2) Semantic-UI – Well known as the framework that’s perfect for beginners, Semantic-UI uses natural language as it’s internal coding structure, rather than lines of code that include lots of special characters. File sizes and load times using Semantic-UI are kept low, because it doesn’t force you to load up components that you don’t need.
3) Foundation – Facebook, Mozilla, Ebay, and many more are currently using Foundation framework as part of their core dynamics. It’s a feature rich framework that can be too complex for beginners, but has a wealth of features that experienced programmers will be sure to appreciate. GPU acceleration support, mobile screen compatibility, SASS preprocessor assistance, freedom to use style sheets of your choosing,
4) Materialize – If you don’t have a lot of time on your hands, or you’re more of a novice coder, using Materialize as an all-inclusive framework that uses Googles already established material design specs might be a wise move. It’s highly responsive and mobile ready, and gives mobile developers the confidence they need to do their best. However, it is a very resource intensive framework that includes a lot of extras expert programmers won’t need. So, if a lightweight front-end designed for speed coding is what you need, Materialize isn’t a proper fit.
5) Material UI – This is another framework setup that automatically includes Google’s material design guidelines as part of the package. Material UI doesn’t use many resources, and within this caveat lies it’s limitations. Also, programmers have to be familiar with using React in order to use it. But for people who know how to use React, it’s a easy and convenient way to meet the Google design guidelines. You can also customize Material UI to conform to specific project requirements. But this isn’t a framework that can help you with a “from-scratch” web design project. Instead, the real value of Material UI shines when it’s used as a COMPLIMENT to web design project that’s already in full swing.

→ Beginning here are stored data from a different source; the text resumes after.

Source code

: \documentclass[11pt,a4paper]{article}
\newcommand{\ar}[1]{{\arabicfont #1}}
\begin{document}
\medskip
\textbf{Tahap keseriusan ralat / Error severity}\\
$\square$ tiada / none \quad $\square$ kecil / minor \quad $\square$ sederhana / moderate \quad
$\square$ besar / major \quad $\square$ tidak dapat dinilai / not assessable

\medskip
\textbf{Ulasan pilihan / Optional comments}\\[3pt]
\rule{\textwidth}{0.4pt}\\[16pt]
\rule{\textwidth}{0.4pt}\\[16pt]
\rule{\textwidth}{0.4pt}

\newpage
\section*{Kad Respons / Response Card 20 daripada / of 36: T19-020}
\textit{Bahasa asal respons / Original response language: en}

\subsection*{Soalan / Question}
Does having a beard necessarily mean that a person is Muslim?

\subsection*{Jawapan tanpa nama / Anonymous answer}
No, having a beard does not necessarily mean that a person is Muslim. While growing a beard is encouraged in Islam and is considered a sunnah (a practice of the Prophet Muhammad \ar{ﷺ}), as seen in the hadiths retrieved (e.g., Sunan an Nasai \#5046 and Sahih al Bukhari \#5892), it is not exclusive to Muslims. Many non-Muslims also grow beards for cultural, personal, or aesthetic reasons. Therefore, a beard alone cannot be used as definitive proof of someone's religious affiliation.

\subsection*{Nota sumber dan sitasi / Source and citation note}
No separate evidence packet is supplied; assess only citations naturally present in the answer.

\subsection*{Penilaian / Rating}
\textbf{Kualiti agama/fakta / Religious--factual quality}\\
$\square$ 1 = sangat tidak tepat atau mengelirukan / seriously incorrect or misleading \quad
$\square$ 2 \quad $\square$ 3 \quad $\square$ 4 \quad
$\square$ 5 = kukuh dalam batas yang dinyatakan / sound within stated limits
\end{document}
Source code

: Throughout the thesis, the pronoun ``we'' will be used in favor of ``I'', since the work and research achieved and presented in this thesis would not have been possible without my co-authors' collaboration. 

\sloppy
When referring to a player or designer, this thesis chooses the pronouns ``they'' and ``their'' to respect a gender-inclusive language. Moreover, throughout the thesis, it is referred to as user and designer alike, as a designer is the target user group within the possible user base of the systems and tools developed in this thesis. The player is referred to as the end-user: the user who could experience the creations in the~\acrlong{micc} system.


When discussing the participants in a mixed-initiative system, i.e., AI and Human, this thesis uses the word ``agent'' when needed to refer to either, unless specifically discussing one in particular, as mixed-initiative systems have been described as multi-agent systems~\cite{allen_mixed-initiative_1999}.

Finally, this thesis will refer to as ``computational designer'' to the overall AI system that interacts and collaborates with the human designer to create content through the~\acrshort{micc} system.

6) Skeleton – This lightweight and responsive, mobile friendly framework is ideal to help you create and complete small pages fast. Using less than 400 lines of code, Skeleton gives you the ability to bypass more resource intensive frameworks to keep your projects moving along swiftly.
7) Milligram – This is another super lightweight framework that’s directly in line with the Skeleton design. However, there’s a few key differences that may make it a better fit for your current project than other “featherweight” frameworks. The grid system in Milligram uses is the CSS Flexbox, as opposed to the alternative grid design of Skeleton. Other super lightweight frameworks all utilize different grid systems, and it’s up to you to decide which is a better fit for your project. Some developers may take issue with Milligrams lack of available styling components because it’s such a new release.